Donald Trump victorieux, Marine Le Pen exulte. La candidate du FN a été l'une des premières, au sein de la classe politique française, à saluer le président élu, ou plutôt à se satisfaire de la défaite des "élites" illustrée par Hillary Clinton. A l'instar de son numéro 2, Florian Philippot, elle a vu dans l'élection du milliardaire une manifestation de la "liberté" du peuple américain, et un signe encourageant pour son parti qui porte, lui aussi, un discours protectionniste et anti-immigration. Comme Donald Trump aux Etats-Unis, Le FN peut-il déjouer les pronostics des sondages en France et remporter le scrutin en mai prochain ? Le point avec Thomas Guénolé, politologue et enseignant à Science-Po.
LCI : Comment interprétez-vous la victoire de Donald Trump à la présidentielle américaine ?
Thomas Guénolé : Cette élection a déjoué tous les pronostics des instituts de sondages, qui n'ont pas pris en compte une partie de la population qui est allée voter. La quasi totalité des sondeurs et des journalistes ne l'avaient pas vu venir. Je vois dans cette victoire de Donald Trump une conséquence de l'hystérisation du système des médias de masse télévisuels aux Etats-Unis, qui a transformé cette campagne en match de catch. En outre, Donald Trump apparaissait comme le seul candidat anti-système de l'élection, le phénomène Bernie Sanders ayant été éliminé dès la primaire démocrate.
LCI : Marine Le Pen y voit une chance pour elle-même en 2017. Est-ce crédible ?
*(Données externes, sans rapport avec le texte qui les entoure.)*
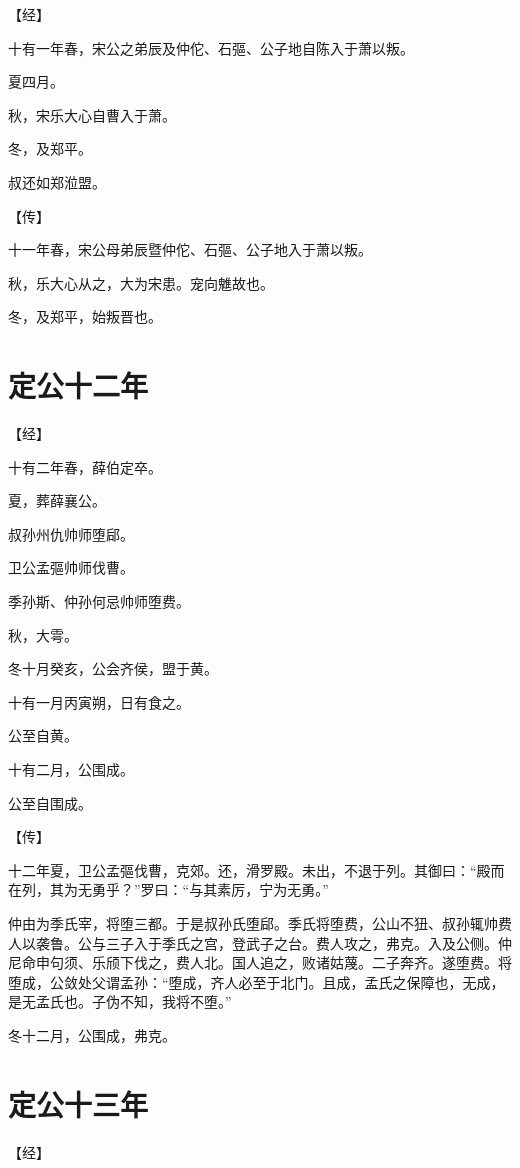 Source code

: \documentclass[a4paper,12pt,UTF8,twoside]{ctexbook}
\begin{document}
【经】

十有一年春，宋公之弟辰及仲佗、石彄、公子地自陈入于萧以叛。

夏四月。

秋，宋乐大心自曹入于萧。

冬，及郑平。

叔还如郑涖盟。

【传】

十一年春，宋公母弟辰暨仲佗、石彄、公子地入于萧以叛。

秋，乐大心从之，大为宋患。宠向魋故也。

冬，及郑平，始叛晋也。



\section{定公十二年}


【经】

十有二年春，薛伯定卒。

夏，葬薛襄公。

叔孙州仇帅师堕郈。

卫公孟彄帅师伐曹。

季孙斯、仲孙何忌帅师堕费。

秋，大雩。

冬十月癸亥，公会齐侯，盟于黄。

十有一月丙寅朔，日有食之。

公至自黄。

十有二月，公围成。

公至自围成。

【传】

十二年夏，卫公孟彄伐曹，克郊。还，滑罗殿。未出，不退于列。其御曰：“殿而在列，其为无勇乎？”罗曰：“与其素厉，宁为无勇。”

仲由为季氏宰，将堕三都。于是叔孙氏堕郈。季氏将堕费，公山不狃、叔孙辄帅费人以袭鲁。公与三子入于季氏之宫，登武子之台。费人攻之，弗克。入及公侧。仲尼命申句须、乐颀下伐之，费人北。国人追之，败诸姑蔑。二子奔齐。遂堕费。将堕成，公敛处父谓孟孙：“堕成，齐人必至于北门。且成，孟氏之保障也，无成，是无孟氏也。子伪不知，我将不堕。”

冬十二月，公围成，弗克。



\section{定公十三年}




【经】
\end{document}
Thomas Guénolé : En France, il n'y a qu'un scénario dans lequel Marine Le Pen serait susceptible de remporter la présidentielle en mai 2017 : celui où elle affronterait un candidat impopulaire de l'aile droite de la gauche, en l'occurrence François Hollande, au second tour. Un scénario très improbable. A priori, nous ne sommes pas dans une configuration où la victoire d'un candidat identitariste est possible. D'autant qu'en France, vous n'aurez pas un seul candidat anti-système au premier tour de l'élection mais deux : Marine Le Pen, mais aussi Jean-Luc Mélenchon, qui ne cesse de monter dans les sondages.
LCI : Cette tendance au "rejet du système", selon les mots de Nicolas Sarkozy, est-elle aussi sous-estimée en France ? Les sondages peuvent-ils par exemple se tromper sur l'issue de la primaire à droite, où Alain Juppé semble en tête ?
Thomas Guénolé : J'ai dit à plusieurs reprises que les sondages sur cette primaire ne peuvent pas faire de prévision fiable car on ne connaît pas les caractéristiques de la population qui va voter. C'est la première fois dans la vie politique française que la droite organise une primaire ouverte. Après, en France, la seule personnalité "anti-système" comparable à Donald Trump, c'est Marine Le Pen.